-------- EXTRACTED INFORMATION --------

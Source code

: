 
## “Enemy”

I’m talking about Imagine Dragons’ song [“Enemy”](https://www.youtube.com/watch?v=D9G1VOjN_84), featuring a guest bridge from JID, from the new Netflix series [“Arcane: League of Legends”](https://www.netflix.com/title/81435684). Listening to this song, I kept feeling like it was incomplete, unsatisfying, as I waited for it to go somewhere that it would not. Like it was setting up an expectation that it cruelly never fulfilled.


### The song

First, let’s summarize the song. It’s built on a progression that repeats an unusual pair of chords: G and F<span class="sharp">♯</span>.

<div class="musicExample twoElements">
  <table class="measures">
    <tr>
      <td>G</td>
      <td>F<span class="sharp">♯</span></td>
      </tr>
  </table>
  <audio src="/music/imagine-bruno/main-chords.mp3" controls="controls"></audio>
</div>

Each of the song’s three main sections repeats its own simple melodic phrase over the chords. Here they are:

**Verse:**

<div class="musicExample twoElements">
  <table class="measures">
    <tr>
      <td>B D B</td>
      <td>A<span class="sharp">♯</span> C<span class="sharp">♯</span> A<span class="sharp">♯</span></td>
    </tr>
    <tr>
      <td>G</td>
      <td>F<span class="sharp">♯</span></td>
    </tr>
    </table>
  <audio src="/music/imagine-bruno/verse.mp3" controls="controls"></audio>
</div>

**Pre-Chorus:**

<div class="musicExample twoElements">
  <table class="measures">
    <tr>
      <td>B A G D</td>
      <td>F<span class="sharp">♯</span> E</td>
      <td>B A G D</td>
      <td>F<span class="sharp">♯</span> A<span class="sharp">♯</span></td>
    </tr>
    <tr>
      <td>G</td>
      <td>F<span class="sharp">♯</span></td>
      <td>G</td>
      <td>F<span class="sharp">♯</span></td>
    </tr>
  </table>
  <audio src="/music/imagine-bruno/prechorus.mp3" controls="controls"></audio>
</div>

--------

__WHAT IS REQUIRED__: Using the entries above, work out how many lines include the word "main", and give only that count.

__YOUR RESPONSE__: 2